Problem:
Hello everybody,
I’m trying to increase the throughput of the remote execution and tried different things / parameters (puma worker / threads, dynflow worker / concurrency, …), but currently I’ve no idea, where the bottleneck might be.
Our current setup / configuration:
- 4x Foreman 3.6.2 on RHEL 8.8 (installed and configured with your puppet modul).
- every Node has 4 CPUs and 14GB Ram
- foreman_service_puma_workers: 4, foreman_service_puma_threads_min: 8, foreman_service_puma_threads_max: 8
- dynflow_worker_instances: 2, dynflow_worker_concurrency: 5
- on every Node there is also a foreman-proxy with dynflow and the remote execution plugin enabled
- ~ 2200 hosts are connected
CPU and Memory seems to be fine, under normal load we have a CPU utilization of ~5%
Current situation:
When we start a remote execution job with a simple command like “id” it took quiet a long time until all nodes are finished. Due to the setting “Allow proxy batch tasks = yes” and “Proxy tasks batch size = 100” Foreman starts the execution of the first 100 nodes (in a block), then the second 100 nodes (in a block) and so on. Mostly every node of a block switches in foreman (webfrontend) direcly to running after the block is started, but it takes a long time until such a block is finished.
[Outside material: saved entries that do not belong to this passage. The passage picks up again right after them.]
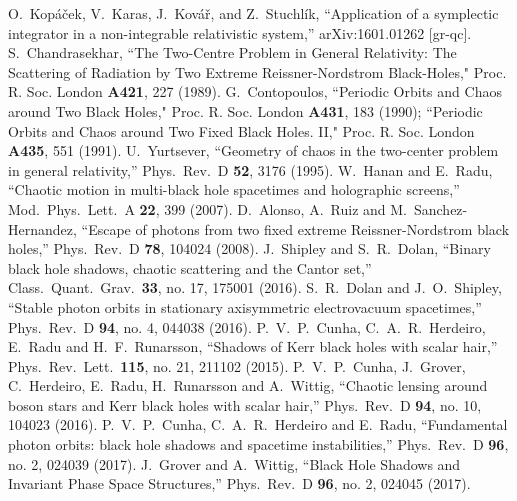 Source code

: \documentclass[twocolumn,showpacs,preprintnumbers,amsmath,amssymb,floatfix,nofootinbib]{revtex4-1}
\begin{document}
\begin{thebibliography}{99}
 O.~Kop\'a\v cek, V.~Karas, J.~Kov\'a\v r, and Z.~Stuchl\'ik, ``Application of a symplectic integrator in a non-integrable relativistic system,'' arXiv:1601.01262 [gr-qc].
 S.~Chandrasekhar, ``The Two-Centre Problem in General Relativity: The Scattering of Radiation by Two Extreme Reissner-Nordstrom Black-Holes," Proc. R. Soc. London {\bf A421}, 227 (1989). 
 G.~Contopoulos, ``Periodic Orbits and Chaos around Two Black Holes," Proc. R. Soc. London {\bf A431}, 183 (1990); ``Periodic Orbits and Chaos around Two Fixed Black Holes. II," Proc. R. Soc. London {\bf A435}, 551 (1991).
 U.~Yurtsever, ``Geometry of chaos in the two-center problem in general relativity,'' Phys.\ Rev.\ D {\bf 52}, 3176 (1995).
 W.~Hanan and E.~Radu, ``Chaotic motion in multi-black hole spacetimes and holographic screens,'' Mod.\ Phys.\ Lett.\ A {\bf 22}, 399 (2007).
 D.~Alonso, A.~Ruiz and M.~Sanchez-Hernandez, ``Escape of photons from two fixed extreme Reissner-Nordstrom black holes,'' Phys.\ Rev.\ D {\bf 78}, 104024 (2008).
 J.~Shipley and S.~R.~Dolan, ``Binary black hole shadows, chaotic scattering and the Cantor set,'' Class.\ Quant.\ Grav.\  {\bf 33}, no. 17, 175001 (2016).  
 S.~R.~Dolan and J.~O.~Shipley, ``Stable photon orbits in stationary axisymmetric electrovacuum spacetimes,'' Phys.\ Rev.\ D {\bf 94}, no. 4, 044038 (2016).
 P.~V.~P.~Cunha, C.~A.~R.~Herdeiro, E.~Radu and H.~F.~Runarsson, ``Shadows of Kerr black holes with scalar hair,'' Phys.\ Rev.\ Lett.\  {\bf 115}, no. 21, 211102 (2015).
 P.~V.~P.~Cunha, J.~Grover, C.~Herdeiro, E.~Radu, H.~Runarsson and A.~Wittig, ``Chaotic lensing around boson stars and Kerr black holes with scalar hair,'' Phys.\ Rev.\ D {\bf 94}, no. 10, 104023 (2016).
 P.~V.~P.~Cunha, C.~A.~R.~Herdeiro and E.~Radu, ``Fundamental photon orbits: black hole shadows and spacetime instabilities,'' Phys.\ Rev.\ D {\bf 96}, no. 2, 024039 (2017).
 J.~Grover and A.~Wittig, ``Black Hole Shadows and Invariant Phase Space Structures,'' Phys.\ Rev.\ D {\bf 96}, no. 2, 024045 (2017).

\end{thebibliography}
\end{document}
On the Foreman nodes itself i cant really see a high stress situation (cpu utilization increase to ~ 25%) , mostly there are 2-5 ssh processes in parallel at the start of a block, but mostly of the time they do nothing.
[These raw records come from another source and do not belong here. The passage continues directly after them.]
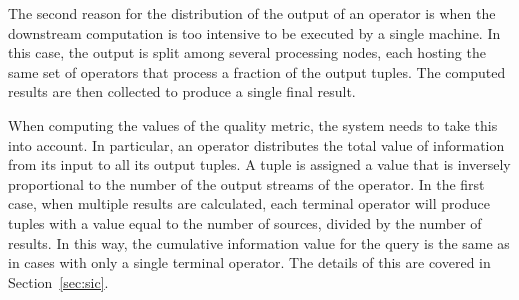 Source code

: 	The second reason for the distribution of the output of an operator is when the downstream computation
	is too intensive to be executed by a single machine. In this case, the output is split among several
	processing nodes, each hosting the same set of operators that process a fraction of the output
	tuples.
	The computed results are then collected to produce a single final result. 
	
	When computing the values of the quality metric, the system needs to take this into account. In
	particular, an operator distributes the total value of information from its input to all its output
	tuples.
	A tuple is assigned a value that is inversely proportional to the number of the output streams of the
	operator. In the first case, when multiple results are calculated, each terminal operator will produce
	tuples with a value equal to the number of sources, divided by the number of results. In this way, the
	cumulative information value for the query is the same as in cases with only a single terminal
	operator.
	The details of this are covered in Section~\ref{sec:sic}.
As I mentioned above, I tried different parameter (puma worker / threads, dynflow worker / concurrency, …) but none of them really helped. Also I must say, that I don’t really know at what moment what components are involved in which order(starting a job → foreman tasks → dynflow?? → foreman smart proxy / remote execution proxy???)
So do you have any hints for me? Or what are the “classical” parameter to increase the throughput? Is there a way to monitor foreman-task, dynflow,…?(or doesn’t makes this really sense)
We’re sending the telemetry data through statsd to an InfluxDB / Grafana, but I didn’t find a metric, which might help.
If you need further data, let me know.
Thank you very much